Notes on the Numerai ML Competition
Last week I spent some time diving into the Numerai machine learning competition. Below are my notes on the competition: things I tried, what worked and what didn’t. First an introduction to Numerai and the competition…
Numerai is a hedge fund which uses the competition to source predictions for a large ensemble that they use internally to make trades. Another detail that makes the competition unique is that the provided data has been encrypted in a way that still allows it to be used for predictions. Each week, Numerai releases a new dataset and the competition resets. After briefly controlling 1st-2nd place in both score and originality, by the end of the week I was still “controlling capital” with a log loss of 0.68714. In all this earned about $8.17 USD worth of Bitcoin.
Here’s a sample of the training data:
My first step in the competition was to generate a validation set so that I could run models locally and get a sense for how the models would do on the leaderboard. Using a simple stratified split that maintains the target distribution turned out not to be representative of the leaderboard so I turned to “adversarial validation”. This clever idea was introduced by @fastml in a blog post here. Basically:
- Train a classifier to identify whether data comes from the train or test set.
- Sort the training data by it’s probability of being in the test set.
- Select the training data most similar to the test data as your validation set.
This was much more representative with a validation loss corresponding to within ~0.001 log loss on the public leaderboard. Interestingly, the only reason this works is that the test data is dissimilar from much of the training data which violates IID.

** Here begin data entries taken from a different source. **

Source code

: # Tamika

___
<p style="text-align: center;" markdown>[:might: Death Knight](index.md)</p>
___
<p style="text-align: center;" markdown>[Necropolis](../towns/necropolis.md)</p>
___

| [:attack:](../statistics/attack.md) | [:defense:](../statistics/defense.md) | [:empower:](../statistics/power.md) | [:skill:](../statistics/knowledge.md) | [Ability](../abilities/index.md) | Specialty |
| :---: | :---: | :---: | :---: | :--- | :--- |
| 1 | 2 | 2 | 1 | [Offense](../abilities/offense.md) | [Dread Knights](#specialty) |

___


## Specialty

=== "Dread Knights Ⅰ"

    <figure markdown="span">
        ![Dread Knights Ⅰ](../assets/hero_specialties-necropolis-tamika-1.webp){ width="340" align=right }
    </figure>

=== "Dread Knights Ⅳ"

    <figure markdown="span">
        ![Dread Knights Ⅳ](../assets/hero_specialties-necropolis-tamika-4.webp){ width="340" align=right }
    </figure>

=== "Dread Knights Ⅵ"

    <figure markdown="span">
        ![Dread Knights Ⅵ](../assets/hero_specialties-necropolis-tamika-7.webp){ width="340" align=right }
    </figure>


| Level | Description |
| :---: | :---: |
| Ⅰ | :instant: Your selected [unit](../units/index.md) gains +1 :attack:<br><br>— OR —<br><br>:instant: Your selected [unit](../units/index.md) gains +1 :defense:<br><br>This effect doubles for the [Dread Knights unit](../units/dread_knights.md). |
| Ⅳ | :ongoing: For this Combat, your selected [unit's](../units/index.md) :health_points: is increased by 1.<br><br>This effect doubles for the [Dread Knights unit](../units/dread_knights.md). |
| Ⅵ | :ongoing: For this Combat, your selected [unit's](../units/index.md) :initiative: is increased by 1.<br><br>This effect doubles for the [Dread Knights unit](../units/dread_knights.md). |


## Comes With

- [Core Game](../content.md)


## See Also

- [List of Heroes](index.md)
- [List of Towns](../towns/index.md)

Now that I had a good validation set I wanted to get a baseline model trained, validated and uploaded. As a starting point I used logistic regression with default settings and no feature engineering. This gets about 0.69290 validation loss and 0.69162 on the public leaderboard. It’s not great but now I know what a simple model can do. For comparison, first place is currently 0.64669, so the baseline is only about 6.5% off. This means any improvements are going to be really small. We can push this a little further with L2 regularization at 1e-2 which gets to 0.69286 (-0.006% from baseline).
I took a quick divergence into neural networks before beginning feature engineering. Ideally, the networks would learn their own features with enough data, unfortunately none of the architectures I tried had much improvement over simple logistic regression. Additionally, deep neural networks can have far more learned parameters than logistic regression so I needed to regularize the parameters heavily with L2 and batch normalization (which can act as a regularizer per the paper). Dropout sometimes helped too depending on the architecture.
One interesting architecture that worked okay was using a single very wide hidden layer (2048 parameters) with very high dropout (0.9) and then leaving it’s initialized parameters fixed during training. This creates an ensemble of many random discriminators. While this worked pretty well (with a logloss around 0.689) the model hurt the final ensemble so it was removed. In the end neural networks did not yield enough improvement to continue their use here and would still rely on feature engineering which defeated my intentions.
Data Analysis & Feature Engineering
Now I need to dig into the data, starting with a simple plot of each of the feature distributions:
The distributions are pretty similar for each feature and target. How about correlations between features:
Okay, so many of the features are strongly correlated. We can make use of this in our model by including polynomial features (e.g. PolynomialFeatures(degree=2) from scikit-learn). Adding these brings our validation loss down to 0.69256 (-0.05% from baseline).
Now dimensionality reduction. I take the features and run principal component analysis (a linear method) to reduce the original features down to two dimensions for visualization:
This does not contain much useful information. How about with the polynomial features:
The polynomial PCA produces a slightly better result by pulling many of the target “1” values towards the edges and many of the target “0” values towards the center. Still not great so I opted to omit PCA for now.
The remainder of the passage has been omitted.